Observing that preventive detention is a draconian measure and any such move based on a capricious or routine exercise of powers must be nipped in the bud, the Supreme Court has set aside a Telangana High Court order rejecting a detenu’s appeal.
A bench headed by Chief Justice of India D Y Chandrachud Thursday said the essential concept of preventive detention is that the detention of a person is not to punish him for something he has done but to prevent him from doing it. “Inability on the part of the state’s police machinery to tackle the law-and-order situation should not be an excuse to invoke the jurisdiction of preventive detention,” the bench, also comprising Justice J B Pardiwala and Justice Manoj Misra, said.
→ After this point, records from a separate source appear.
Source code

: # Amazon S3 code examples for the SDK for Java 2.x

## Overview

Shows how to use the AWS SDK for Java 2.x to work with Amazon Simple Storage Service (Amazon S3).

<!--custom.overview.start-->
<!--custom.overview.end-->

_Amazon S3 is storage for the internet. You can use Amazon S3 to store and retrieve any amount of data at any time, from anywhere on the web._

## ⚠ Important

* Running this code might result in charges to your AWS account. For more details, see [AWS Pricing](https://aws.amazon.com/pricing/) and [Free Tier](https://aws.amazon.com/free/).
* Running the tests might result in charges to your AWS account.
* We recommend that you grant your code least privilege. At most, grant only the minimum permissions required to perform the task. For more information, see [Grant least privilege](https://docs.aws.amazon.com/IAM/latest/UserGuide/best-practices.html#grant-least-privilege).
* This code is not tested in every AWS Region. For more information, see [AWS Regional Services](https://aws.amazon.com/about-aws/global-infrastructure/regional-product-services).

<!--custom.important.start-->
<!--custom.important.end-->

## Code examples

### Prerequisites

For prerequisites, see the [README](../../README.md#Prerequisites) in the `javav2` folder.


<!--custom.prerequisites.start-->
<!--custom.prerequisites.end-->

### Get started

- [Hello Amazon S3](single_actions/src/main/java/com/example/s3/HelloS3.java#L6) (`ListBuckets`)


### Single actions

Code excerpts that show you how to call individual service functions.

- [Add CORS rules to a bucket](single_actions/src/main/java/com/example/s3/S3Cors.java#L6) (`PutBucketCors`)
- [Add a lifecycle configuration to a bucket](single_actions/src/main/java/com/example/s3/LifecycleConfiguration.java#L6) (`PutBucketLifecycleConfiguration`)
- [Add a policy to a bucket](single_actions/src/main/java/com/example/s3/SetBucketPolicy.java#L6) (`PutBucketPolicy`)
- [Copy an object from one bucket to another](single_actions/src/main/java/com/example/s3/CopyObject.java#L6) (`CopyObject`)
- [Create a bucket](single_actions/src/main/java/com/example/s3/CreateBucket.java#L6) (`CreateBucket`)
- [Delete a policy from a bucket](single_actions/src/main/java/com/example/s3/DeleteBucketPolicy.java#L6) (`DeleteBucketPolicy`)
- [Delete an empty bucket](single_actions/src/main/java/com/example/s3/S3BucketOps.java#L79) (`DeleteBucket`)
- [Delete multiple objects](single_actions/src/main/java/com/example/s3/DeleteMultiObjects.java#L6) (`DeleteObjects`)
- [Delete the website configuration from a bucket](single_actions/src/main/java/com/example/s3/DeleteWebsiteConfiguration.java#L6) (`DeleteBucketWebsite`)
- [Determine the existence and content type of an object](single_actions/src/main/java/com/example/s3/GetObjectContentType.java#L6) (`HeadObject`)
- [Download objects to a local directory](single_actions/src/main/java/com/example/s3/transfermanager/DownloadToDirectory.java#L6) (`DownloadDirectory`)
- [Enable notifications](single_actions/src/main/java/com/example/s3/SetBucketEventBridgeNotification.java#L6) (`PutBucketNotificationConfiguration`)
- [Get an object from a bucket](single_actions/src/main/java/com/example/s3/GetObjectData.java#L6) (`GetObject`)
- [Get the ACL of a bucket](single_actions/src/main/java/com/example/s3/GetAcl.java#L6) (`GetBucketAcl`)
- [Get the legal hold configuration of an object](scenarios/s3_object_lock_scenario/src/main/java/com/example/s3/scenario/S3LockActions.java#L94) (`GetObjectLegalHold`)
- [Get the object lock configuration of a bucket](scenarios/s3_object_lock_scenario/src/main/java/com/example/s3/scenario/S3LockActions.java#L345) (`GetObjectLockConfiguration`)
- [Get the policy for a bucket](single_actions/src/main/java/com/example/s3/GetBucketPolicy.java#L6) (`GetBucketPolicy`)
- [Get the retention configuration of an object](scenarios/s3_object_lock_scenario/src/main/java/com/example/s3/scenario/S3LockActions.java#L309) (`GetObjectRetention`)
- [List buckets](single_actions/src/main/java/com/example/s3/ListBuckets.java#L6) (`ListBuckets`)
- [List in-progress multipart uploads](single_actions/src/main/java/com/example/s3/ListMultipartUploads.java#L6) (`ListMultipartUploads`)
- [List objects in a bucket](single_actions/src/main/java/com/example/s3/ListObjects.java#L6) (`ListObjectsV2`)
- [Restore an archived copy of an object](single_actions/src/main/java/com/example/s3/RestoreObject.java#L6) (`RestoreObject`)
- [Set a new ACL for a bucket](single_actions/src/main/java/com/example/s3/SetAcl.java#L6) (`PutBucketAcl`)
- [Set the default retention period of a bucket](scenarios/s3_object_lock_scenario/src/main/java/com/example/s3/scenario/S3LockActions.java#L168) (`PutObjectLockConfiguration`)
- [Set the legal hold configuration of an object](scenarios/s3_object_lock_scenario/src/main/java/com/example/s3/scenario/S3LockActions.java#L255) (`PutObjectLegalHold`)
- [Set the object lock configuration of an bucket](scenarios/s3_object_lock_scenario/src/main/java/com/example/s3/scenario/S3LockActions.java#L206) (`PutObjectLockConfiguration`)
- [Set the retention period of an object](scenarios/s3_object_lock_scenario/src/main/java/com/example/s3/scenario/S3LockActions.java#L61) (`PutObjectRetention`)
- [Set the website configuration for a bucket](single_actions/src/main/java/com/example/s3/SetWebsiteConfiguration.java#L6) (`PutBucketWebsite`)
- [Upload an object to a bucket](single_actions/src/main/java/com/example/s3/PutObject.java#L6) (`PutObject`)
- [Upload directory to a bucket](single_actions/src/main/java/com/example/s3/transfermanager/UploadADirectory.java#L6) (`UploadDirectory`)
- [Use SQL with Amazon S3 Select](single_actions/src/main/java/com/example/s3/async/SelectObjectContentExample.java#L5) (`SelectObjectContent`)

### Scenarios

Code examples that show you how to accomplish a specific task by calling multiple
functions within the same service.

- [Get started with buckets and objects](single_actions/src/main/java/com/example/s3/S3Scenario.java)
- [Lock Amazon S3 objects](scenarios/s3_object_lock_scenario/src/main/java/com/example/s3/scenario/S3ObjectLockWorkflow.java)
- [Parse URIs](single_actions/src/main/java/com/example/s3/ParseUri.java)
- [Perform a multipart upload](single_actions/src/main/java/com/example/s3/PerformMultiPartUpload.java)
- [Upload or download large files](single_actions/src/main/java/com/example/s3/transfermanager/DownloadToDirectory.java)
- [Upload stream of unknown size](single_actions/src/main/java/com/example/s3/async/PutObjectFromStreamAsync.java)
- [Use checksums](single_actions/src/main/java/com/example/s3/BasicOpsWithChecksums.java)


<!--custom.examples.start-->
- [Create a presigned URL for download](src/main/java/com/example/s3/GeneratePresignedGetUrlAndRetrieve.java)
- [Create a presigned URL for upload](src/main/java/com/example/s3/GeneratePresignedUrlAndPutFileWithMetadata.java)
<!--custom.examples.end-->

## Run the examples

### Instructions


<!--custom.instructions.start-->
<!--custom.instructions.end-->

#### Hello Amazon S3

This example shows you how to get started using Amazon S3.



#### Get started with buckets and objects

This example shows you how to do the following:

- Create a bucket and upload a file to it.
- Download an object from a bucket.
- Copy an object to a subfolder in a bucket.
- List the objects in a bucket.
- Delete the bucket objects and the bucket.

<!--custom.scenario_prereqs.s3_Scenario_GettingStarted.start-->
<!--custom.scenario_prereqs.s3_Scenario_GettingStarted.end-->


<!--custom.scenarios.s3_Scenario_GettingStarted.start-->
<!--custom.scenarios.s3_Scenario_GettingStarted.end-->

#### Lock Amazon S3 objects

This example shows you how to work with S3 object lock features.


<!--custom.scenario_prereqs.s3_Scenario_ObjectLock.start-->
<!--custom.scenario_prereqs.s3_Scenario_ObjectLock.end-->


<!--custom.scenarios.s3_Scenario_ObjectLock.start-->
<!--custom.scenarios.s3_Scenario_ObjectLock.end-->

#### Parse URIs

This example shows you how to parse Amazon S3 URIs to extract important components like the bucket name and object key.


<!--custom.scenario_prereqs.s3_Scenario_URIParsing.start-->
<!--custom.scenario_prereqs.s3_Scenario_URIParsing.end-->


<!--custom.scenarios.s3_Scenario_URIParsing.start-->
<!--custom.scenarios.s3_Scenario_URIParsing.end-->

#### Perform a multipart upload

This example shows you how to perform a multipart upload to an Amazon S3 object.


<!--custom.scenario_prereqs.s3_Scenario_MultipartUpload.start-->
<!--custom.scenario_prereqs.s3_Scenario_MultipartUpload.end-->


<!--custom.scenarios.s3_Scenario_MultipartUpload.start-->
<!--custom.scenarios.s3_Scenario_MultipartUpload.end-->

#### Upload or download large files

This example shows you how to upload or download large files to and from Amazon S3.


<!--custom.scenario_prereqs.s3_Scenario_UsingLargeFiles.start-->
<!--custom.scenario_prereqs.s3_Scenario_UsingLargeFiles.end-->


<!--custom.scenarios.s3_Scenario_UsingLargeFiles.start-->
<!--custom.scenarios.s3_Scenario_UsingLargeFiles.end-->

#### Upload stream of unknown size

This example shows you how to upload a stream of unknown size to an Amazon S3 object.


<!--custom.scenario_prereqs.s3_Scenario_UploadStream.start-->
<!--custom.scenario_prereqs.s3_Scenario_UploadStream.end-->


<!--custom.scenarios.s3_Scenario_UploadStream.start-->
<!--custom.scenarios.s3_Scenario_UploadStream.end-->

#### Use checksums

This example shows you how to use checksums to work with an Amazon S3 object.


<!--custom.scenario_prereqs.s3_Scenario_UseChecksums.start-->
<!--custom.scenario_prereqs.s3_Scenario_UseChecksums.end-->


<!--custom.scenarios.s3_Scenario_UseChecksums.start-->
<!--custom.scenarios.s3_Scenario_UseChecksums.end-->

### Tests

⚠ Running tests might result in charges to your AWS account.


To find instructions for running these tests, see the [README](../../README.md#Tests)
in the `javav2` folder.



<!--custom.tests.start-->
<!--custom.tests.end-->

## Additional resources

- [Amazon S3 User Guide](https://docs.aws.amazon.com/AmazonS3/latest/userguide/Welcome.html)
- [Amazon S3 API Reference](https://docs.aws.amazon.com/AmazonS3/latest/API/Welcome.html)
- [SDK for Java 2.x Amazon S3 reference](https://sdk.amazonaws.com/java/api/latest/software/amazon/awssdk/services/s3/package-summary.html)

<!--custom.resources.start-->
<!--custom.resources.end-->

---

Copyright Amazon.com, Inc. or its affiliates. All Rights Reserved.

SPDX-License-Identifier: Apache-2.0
The appellant was arrested under the Telangana Prevention of Dangerous Activities Act of 1986 on the order of the Rachakonda police commissioner on September 12 last year. Four days later, the Telangana High Court rejected the man’s petition.
The SC said preventive detention has to be exercised with great care, caution and restraint.
“We are of the view that mere registration of the two FIRs for the alleged offences of robbery etc. could not have been made the basis to invoke the provisions of the Act 1986 for the purpose of preventively detaining the appellant herein on the assumption that he is a ‘GOONDA’ as defined under Section 2(g) of the Act,” it said.